INSTRUCTIONS TO FOLLOW - Count how many lines in the data below include "puis". Answer with the number only.

RAW DATA START

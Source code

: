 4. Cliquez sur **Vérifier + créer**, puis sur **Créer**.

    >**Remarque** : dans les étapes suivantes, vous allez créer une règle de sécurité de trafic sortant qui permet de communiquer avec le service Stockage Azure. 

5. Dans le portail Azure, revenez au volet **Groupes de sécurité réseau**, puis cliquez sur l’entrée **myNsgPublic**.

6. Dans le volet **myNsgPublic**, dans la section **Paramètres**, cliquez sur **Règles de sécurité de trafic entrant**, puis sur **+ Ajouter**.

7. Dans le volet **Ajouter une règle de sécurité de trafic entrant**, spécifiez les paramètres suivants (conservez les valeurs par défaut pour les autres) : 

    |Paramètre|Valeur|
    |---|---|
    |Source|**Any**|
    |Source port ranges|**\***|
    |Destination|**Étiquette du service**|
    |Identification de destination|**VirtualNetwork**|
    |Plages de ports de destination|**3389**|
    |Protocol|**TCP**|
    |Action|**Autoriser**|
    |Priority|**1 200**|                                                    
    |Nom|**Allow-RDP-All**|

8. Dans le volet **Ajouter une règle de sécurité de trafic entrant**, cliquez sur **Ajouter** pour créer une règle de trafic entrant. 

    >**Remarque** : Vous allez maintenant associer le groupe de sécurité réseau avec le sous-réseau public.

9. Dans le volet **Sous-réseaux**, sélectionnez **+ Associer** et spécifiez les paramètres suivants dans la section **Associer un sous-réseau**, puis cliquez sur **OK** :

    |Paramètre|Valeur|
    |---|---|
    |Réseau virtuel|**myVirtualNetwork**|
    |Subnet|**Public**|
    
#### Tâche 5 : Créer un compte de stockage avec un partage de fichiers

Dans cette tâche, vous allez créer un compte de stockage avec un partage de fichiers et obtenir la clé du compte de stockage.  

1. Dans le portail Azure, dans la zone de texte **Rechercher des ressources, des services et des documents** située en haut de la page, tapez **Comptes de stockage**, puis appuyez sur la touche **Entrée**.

RAW DATA END

WRITTEN RESPONSE - 5